* **EXERCISE BRIEF**
Could you filter the data below down to the lines that hold the word "project"?

* **Records contained in a dataset**
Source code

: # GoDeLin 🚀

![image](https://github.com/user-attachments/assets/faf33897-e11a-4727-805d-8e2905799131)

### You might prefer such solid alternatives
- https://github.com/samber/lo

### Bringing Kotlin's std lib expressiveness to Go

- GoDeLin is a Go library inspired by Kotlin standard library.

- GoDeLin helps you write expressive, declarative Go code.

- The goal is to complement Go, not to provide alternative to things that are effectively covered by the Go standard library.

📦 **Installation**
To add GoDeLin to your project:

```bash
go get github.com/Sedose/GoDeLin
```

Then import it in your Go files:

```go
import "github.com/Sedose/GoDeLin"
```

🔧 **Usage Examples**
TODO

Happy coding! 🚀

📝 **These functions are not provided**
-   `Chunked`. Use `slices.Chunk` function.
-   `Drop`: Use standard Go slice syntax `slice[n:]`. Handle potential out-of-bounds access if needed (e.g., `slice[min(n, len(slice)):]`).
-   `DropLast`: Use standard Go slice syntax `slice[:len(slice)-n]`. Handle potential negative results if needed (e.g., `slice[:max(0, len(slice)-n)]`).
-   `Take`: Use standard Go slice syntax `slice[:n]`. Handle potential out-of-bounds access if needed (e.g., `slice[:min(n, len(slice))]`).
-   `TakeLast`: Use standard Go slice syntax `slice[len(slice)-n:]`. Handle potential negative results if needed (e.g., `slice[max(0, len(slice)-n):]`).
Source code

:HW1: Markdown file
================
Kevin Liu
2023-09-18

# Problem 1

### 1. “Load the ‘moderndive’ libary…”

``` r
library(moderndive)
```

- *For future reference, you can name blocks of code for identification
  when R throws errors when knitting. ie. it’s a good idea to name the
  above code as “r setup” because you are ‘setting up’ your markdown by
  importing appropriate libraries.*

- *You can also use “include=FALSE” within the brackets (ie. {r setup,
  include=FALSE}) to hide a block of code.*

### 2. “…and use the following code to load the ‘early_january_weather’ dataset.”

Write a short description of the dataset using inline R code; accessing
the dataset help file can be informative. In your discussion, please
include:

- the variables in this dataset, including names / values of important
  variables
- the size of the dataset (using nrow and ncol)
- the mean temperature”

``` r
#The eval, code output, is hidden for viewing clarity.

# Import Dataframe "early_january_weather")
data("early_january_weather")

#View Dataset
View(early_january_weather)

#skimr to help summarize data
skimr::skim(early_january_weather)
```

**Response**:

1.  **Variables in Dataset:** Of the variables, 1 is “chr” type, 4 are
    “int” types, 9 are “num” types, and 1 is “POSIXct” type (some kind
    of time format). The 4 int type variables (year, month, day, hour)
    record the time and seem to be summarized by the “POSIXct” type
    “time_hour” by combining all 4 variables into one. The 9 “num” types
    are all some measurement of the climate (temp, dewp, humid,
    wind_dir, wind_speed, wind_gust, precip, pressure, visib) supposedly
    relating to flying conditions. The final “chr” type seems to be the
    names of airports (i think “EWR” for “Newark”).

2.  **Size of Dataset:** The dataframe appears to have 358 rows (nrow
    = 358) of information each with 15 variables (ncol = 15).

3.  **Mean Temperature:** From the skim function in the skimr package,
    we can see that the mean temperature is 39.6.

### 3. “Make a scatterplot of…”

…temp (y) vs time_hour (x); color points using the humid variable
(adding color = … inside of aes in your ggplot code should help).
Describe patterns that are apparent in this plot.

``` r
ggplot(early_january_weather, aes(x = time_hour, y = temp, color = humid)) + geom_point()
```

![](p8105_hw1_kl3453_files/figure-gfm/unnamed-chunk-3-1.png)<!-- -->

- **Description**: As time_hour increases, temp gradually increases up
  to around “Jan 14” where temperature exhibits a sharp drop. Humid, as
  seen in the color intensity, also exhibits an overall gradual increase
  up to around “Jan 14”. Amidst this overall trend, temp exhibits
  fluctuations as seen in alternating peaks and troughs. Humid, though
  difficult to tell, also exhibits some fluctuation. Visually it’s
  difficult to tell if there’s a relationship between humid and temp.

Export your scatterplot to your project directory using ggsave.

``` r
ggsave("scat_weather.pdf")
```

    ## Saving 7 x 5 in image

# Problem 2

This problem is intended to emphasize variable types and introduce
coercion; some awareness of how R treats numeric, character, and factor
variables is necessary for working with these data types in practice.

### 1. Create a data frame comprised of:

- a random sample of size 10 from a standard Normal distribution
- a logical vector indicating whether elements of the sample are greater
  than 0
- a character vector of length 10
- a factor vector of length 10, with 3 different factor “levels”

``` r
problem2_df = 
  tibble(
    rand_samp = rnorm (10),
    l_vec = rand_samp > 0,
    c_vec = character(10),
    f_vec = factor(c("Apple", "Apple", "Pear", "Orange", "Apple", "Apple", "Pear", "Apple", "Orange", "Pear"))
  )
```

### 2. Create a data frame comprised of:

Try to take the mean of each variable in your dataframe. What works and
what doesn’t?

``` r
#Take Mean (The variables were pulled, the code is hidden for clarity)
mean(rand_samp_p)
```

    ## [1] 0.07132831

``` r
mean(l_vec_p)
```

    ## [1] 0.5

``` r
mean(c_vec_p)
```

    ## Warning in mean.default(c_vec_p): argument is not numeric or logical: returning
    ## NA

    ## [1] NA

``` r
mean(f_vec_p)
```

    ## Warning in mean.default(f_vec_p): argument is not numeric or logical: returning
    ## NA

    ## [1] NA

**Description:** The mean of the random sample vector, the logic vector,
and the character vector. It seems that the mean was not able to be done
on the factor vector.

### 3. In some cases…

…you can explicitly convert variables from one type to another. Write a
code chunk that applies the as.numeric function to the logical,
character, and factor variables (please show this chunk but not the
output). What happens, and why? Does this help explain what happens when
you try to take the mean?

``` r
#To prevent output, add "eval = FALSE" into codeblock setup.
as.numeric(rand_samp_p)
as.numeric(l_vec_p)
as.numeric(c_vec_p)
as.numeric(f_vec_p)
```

* **WRITTEN ANSWER**
To add GoDeLin to your project:
Export your scatterplot to your project directory using ggsave.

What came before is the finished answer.